The following week, Phoolmaya registered Anjika into a Montessori based school nearby that she had previously wished Anjika to attend, but did not have tuition money for.  In addition to purchasing school clothes, books and supplies, there was enough money from my family & friends’ donations to fund Anjika’s tuition for a full two years. I have since made multiple visits to the school, met Anjika’s teachers and principal, and am thrilled to see her thriving so far, in both Nepali and English studies. She is a bright light, full of joy and eager to learn. 

Anjika (5)

Besides the sponsorship for Anjika’s education, my focus remained on assisting Anu in finding a job so that she could support her family in their living expenses moving forward. Through asking my local friends for suggestions, and a winding road of discussions with Anu about her future, I became further aware of the realities of economic opportunity for women in Nepal. While I saw examples of educated women around me working in established careers, I also took note of the vast number of women selling fruits, vegetables & handicrafts on the street, doing manual labor, working tirelessly in the fields, as housekeepers, or not working outside of the home.

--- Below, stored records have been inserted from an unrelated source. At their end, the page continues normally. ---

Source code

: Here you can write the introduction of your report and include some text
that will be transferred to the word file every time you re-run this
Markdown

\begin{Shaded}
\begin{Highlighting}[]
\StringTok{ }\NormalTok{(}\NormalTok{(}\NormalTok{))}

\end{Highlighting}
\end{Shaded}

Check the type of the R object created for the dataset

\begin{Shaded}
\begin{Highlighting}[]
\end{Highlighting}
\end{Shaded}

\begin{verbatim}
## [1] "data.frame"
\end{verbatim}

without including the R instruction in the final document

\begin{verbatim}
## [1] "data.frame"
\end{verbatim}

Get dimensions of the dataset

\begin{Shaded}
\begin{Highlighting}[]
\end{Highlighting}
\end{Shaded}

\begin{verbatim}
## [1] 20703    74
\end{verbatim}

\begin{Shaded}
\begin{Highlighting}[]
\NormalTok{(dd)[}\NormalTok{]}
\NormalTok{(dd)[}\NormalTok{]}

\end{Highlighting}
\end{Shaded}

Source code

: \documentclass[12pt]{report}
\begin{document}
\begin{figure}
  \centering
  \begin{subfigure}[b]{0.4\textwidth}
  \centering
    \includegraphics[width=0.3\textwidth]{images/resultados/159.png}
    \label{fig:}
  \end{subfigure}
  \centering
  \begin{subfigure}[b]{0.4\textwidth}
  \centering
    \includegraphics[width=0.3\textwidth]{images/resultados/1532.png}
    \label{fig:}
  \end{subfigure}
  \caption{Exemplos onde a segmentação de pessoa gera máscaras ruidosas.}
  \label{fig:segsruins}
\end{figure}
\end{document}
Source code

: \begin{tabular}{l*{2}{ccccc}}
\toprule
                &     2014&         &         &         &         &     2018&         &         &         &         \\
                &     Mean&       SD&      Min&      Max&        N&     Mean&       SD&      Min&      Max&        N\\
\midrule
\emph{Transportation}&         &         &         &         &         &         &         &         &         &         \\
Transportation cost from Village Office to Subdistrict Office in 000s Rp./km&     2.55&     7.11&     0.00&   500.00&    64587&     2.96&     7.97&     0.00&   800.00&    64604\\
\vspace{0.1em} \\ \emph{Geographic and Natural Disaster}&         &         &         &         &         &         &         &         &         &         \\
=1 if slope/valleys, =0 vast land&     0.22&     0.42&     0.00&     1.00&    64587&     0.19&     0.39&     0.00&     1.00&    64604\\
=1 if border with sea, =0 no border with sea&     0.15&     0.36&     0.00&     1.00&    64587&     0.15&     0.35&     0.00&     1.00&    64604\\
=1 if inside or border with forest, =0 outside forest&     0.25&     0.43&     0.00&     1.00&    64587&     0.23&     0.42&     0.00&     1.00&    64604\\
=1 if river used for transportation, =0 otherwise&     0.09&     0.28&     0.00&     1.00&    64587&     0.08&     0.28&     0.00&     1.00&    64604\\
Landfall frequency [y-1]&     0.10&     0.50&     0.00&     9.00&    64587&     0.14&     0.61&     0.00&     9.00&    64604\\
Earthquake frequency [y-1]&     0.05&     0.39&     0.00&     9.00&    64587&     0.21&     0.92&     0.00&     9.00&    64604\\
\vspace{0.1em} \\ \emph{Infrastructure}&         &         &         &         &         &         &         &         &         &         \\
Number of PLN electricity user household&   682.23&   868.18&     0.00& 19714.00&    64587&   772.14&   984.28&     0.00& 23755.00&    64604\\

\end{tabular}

I attended an interview with Anu for a business initiative in the textile industry. Part way through the interview, I learned that by taking this job, Anu would be put through 3 months of local training, and upon completion would be put on a plane to Jordan to work 6 days a week sewing in a clothing factory for a total monthly salary of 20,000 NPR ($280 CDN). As we left the interview, I asked Anu how she felt about this. My heart deflated seeing her try to convince herself and me that this could somehow be an exciting adventure. Sure, she didn’t want to move to Jordan to be inside of a factory day in and out, she expressed, but she questioned what, if any, other options she had. Her demeanor revealed that she felt resigned. I later learned that there are over 2 million Nepalese citizens currently abroad as migrant workers in countries such as Jordan, Qatar, India and Malaysia, in an attempt to support their local families through manual labor, trades and domestic work. 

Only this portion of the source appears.